The following steps illustrate retrieval & indexing.
-
Choose a folder for your data. For the remainder of these steps, assume the data folder is
data/
. The immediate subfolders of the data folder are the categories. -
Use Websphinx to crawl pages & save them in your
data/
folder. -
Choose a folder for your index. For the remainder of these steps, assume the index folder is
index/
. -
Run
python app/indexer.py index "data/**/*"
. The first parameter represents the index folder. The second parameter is a unix glob pattern representing all the files to index.
The following steps illustrate running a search query.
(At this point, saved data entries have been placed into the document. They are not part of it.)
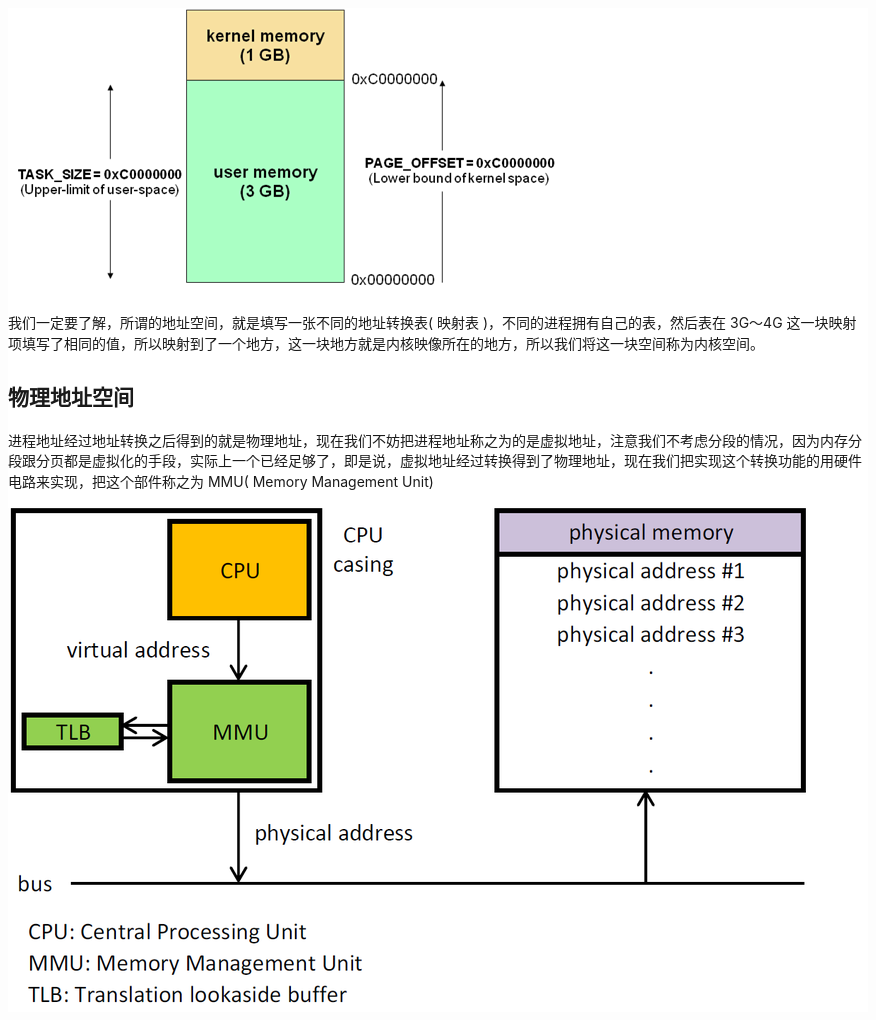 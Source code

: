 ![](../.gitbook/assets/image%20%2848%29.png)

我们一定要了解，所谓的地址空间，就是填写一张不同的地址转换表\( 映射表 \)，不同的进程拥有自己的表，然后表在 3G～4G 这一块映射项填写了相同的值，所以映射到了一个地方，这一块地方就是内核映像所在的地方，所以我们将这一块空间称为内核空间。

## 物理地址空间

进程地址经过地址转换之后得到的就是物理地址，现在我们不妨把进程地址称之为的是虚拟地址，注意我们不考虑分段的情况，因为内存分段跟分页都是虚拟化的手段，实际上一个已经足够了，即是说，虚拟地址经过转换得到了物理地址，现在我们把实现这个转换功能的用硬件电路来实现，把这个部件称之为 MMU\( Memory Management Unit\)

![](../.gitbook/assets/image%20%2813%29.png)
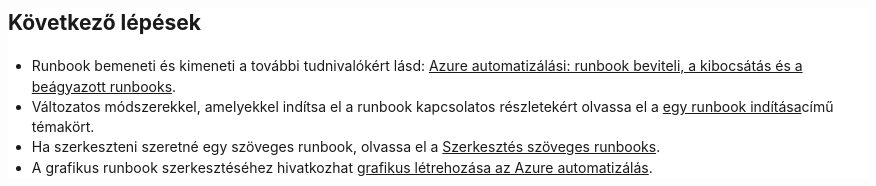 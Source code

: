 ## <a name="next-steps"></a>Következő lépések

- Runbook bemeneti és kimeneti a további tudnivalókért lásd: [Azure automatizálási: runbook beviteli, a kibocsátás és a beágyazott runbooks](https://azure.microsoft.com/blog/azure-automation-runbook-input-output-and-nested-runbooks/).
- Változatos módszerekkel, amelyekkel indítsa el a runbook kapcsolatos részletekért olvassa el a [egy runbook indítása](automation-starting-a-runbook.md)című témakört.
- Ha szerkeszteni szeretné egy szöveges runbook, olvassa el a [Szerkesztés szöveges runbooks](automation-edit-textual-runbook.md).
- A grafikus runbook szerkesztéséhez hivatkozhat [grafikus létrehozása az Azure automatizálás](automation-graphical-authoring-intro.md).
Retrieval is done using Lucene's TFIDFSimilarity class.
-
Run
python app/retrieve.py <index_folder>
where<index_folder>
is the path to your index. -
Enter a query.
The questions for the assignment are answered by running python app/questions.py <index_folder>
, where <index_folder>
is the path to the index.
The general flow of the questions.py
script follows:
-
Initialize retriever
-
Retrieve all documents organized by category, the original subfolder that the file was contained in. For example, if the file was originally saved in
data/ece
then the category of the file isece
. -
Perform KMeans clustering on the sentiments of all documents, producing 3 sentiment centroids ("negative", "neutral", "positive").
-
Give each category a sentiment ranking by:
i. Classify each document as "negative", "neutral", "positive".
ii. Assign each negative document a value of -1; each neutral document a value of 0; each positive document a value of 1.
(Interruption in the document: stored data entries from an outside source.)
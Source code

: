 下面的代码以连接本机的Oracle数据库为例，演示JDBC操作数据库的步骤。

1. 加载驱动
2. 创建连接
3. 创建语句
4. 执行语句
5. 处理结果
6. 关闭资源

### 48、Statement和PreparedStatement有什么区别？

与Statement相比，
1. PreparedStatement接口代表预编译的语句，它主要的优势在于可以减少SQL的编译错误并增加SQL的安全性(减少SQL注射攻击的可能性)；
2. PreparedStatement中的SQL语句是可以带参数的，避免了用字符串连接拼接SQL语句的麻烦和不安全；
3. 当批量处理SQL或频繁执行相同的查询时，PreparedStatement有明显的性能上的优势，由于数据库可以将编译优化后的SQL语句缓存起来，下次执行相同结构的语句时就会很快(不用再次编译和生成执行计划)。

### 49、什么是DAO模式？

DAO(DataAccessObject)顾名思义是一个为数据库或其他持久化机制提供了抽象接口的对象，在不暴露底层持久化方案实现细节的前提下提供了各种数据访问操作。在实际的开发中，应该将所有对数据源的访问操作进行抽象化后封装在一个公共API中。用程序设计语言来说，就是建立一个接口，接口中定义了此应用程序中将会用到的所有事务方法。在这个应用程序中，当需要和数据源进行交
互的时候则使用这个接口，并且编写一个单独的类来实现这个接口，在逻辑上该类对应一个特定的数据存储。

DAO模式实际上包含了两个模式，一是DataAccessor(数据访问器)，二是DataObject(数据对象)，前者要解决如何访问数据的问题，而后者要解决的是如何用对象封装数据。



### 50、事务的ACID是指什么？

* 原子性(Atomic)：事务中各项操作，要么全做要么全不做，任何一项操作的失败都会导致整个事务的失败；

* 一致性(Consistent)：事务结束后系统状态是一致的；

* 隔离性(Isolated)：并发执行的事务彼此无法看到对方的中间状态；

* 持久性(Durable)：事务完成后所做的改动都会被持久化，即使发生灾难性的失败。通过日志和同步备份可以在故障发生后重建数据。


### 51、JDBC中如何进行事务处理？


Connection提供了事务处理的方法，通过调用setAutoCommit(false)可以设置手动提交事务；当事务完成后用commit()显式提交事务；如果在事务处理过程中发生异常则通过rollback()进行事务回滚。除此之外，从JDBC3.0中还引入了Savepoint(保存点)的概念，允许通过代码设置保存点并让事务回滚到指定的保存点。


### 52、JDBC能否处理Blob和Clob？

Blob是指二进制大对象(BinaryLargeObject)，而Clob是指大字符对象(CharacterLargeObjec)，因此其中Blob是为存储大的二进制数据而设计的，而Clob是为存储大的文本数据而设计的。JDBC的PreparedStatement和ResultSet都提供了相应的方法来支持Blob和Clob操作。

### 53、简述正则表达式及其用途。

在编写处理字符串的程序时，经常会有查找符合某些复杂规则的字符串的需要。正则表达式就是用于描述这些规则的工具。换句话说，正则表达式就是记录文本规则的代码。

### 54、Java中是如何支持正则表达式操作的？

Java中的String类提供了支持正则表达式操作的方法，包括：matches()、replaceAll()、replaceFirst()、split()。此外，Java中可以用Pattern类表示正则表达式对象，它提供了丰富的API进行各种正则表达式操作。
iii. Sum the values for a category.
-
Perform KMeans clustering on the overall sentiments of the categories, producing 3 centroids ("negative", "neutral", "positive").
-
Classify each category as "negative", "neutral" or "positive".
This method classifies a category as "negative", "neutral" or "positive" by examining how many docs in the category are "negative", "neutral" or "positive". The docs themselves influence the class boundaries because the boundaries are computed using KMeans.